··· Supplied material
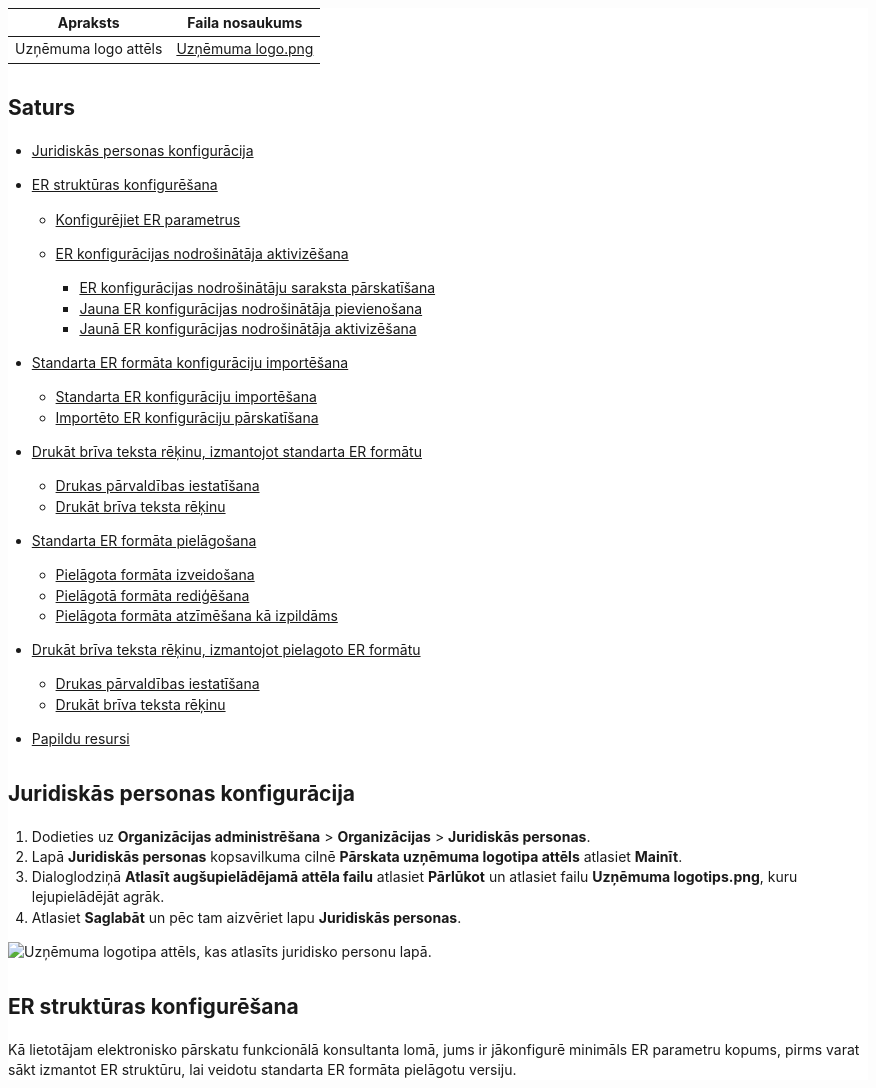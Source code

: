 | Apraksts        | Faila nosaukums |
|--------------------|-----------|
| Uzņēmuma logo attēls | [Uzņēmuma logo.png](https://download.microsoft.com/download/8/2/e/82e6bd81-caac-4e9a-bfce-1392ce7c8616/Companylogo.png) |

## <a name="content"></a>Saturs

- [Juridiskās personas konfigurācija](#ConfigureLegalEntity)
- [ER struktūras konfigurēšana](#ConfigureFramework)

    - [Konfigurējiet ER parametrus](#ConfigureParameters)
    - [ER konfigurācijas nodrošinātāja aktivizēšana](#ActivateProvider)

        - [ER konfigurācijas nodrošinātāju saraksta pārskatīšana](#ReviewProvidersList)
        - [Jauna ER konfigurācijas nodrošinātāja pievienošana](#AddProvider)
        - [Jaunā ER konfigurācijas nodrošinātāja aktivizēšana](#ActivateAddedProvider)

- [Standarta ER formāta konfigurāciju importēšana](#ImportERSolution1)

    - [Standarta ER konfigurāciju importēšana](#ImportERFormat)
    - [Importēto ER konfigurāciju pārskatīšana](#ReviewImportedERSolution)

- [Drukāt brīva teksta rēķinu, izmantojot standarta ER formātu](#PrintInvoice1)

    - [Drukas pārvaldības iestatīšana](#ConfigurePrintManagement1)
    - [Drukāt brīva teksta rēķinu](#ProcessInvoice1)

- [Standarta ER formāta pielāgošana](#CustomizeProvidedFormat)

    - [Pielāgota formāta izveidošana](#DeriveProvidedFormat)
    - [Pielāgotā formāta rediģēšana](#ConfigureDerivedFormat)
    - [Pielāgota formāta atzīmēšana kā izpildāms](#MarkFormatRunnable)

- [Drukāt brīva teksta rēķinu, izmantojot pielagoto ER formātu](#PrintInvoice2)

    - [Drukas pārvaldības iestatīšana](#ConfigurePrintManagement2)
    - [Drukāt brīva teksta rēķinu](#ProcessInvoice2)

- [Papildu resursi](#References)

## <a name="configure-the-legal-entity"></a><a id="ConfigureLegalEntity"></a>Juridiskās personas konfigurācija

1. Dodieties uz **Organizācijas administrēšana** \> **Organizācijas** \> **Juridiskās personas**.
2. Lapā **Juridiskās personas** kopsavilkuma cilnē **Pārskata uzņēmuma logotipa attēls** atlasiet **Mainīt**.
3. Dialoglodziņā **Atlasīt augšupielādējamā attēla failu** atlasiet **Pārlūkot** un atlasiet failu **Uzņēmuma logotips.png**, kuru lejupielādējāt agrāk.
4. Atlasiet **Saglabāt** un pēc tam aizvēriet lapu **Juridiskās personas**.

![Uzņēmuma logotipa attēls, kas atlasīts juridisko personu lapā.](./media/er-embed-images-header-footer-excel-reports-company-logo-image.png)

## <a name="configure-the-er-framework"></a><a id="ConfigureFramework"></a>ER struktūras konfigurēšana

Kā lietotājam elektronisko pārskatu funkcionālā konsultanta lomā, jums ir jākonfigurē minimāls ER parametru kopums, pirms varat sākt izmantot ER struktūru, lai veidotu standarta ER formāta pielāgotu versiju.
······
From the first line to the last, repeat the material exactly, but drop the pictures.

Source code

: | Apraksts        | Faila nosaukums |
|--------------------|-----------|
| Uzņēmuma logo attēls | [Uzņēmuma logo.png](https://download.microsoft.com/download/8/2/e/82e6bd81-caac-4e9a-bfce-1392ce7c8616/Companylogo.png) |

## <a name="content"></a>Saturs

- [Juridiskās personas konfigurācija](#ConfigureLegalEntity)
- [ER struktūras konfigurēšana](#ConfigureFramework)

    - [Konfigurējiet ER parametrus](#ConfigureParameters)
    - [ER konfigurācijas nodrošinātāja aktivizēšana](#ActivateProvider)

        - [ER konfigurācijas nodrošinātāju saraksta pārskatīšana](#ReviewProvidersList)
        - [Jauna ER konfigurācijas nodrošinātāja pievienošana](#AddProvider)
        - [Jaunā ER konfigurācijas nodrošinātāja aktivizēšana](#ActivateAddedProvider)

- [Standarta ER formāta konfigurāciju importēšana](#ImportERSolution1)

    - [Standarta ER konfigurāciju importēšana](#ImportERFormat)
    - [Importēto ER konfigurāciju pārskatīšana](#ReviewImportedERSolution)

- [Drukāt brīva teksta rēķinu, izmantojot standarta ER formātu](#PrintInvoice1)

    - [Drukas pārvaldības iestatīšana](#ConfigurePrintManagement1)
    - [Drukāt brīva teksta rēķinu](#ProcessInvoice1)

- [Standarta ER formāta pielāgošana](#CustomizeProvidedFormat)

    - [Pielāgota formāta izveidošana](#DeriveProvidedFormat)
    - [Pielāgotā formāta rediģēšana](#ConfigureDerivedFormat)
    - [Pielāgota formāta atzīmēšana kā izpildāms](#MarkFormatRunnable)

- [Drukāt brīva teksta rēķinu, izmantojot pielagoto ER formātu](#PrintInvoice2)

    - [Drukas pārvaldības iestatīšana](#ConfigurePrintManagement2)
    - [Drukāt brīva teksta rēķinu](#ProcessInvoice2)

- [Papildu resursi](#References)

## <a name="configure-the-legal-entity"></a><a id="ConfigureLegalEntity"></a>Juridiskās personas konfigurācija

1. Dodieties uz **Organizācijas administrēšana** \> **Organizācijas** \> **Juridiskās personas**.
2. Lapā **Juridiskās personas** kopsavilkuma cilnē **Pārskata uzņēmuma logotipa attēls** atlasiet **Mainīt**.
3. Dialoglodziņā **Atlasīt augšupielādējamā attēla failu** atlasiet **Pārlūkot** un atlasiet failu **Uzņēmuma logotips.png**, kuru lejupielādējāt agrāk.
4. Atlasiet **Saglabāt** un pēc tam aizvēriet lapu **Juridiskās personas**.

![Uzņēmuma logotipa attēls, kas atlasīts juridisko personu lapā.](./media/er-embed-images-header-footer-excel-reports-company-logo-image.png)

## <a name="configure-the-er-framework"></a><a id="ConfigureFramework"></a>ER struktūras konfigurēšana

Kā lietotājam elektronisko pārskatu funkcionālā konsultanta lomā, jums ir jākonfigurē minimāls ER parametru kopums, pirms varat sākt izmantot ER struktūru, lai veidotu standarta ER formāta pielāgotu versiju.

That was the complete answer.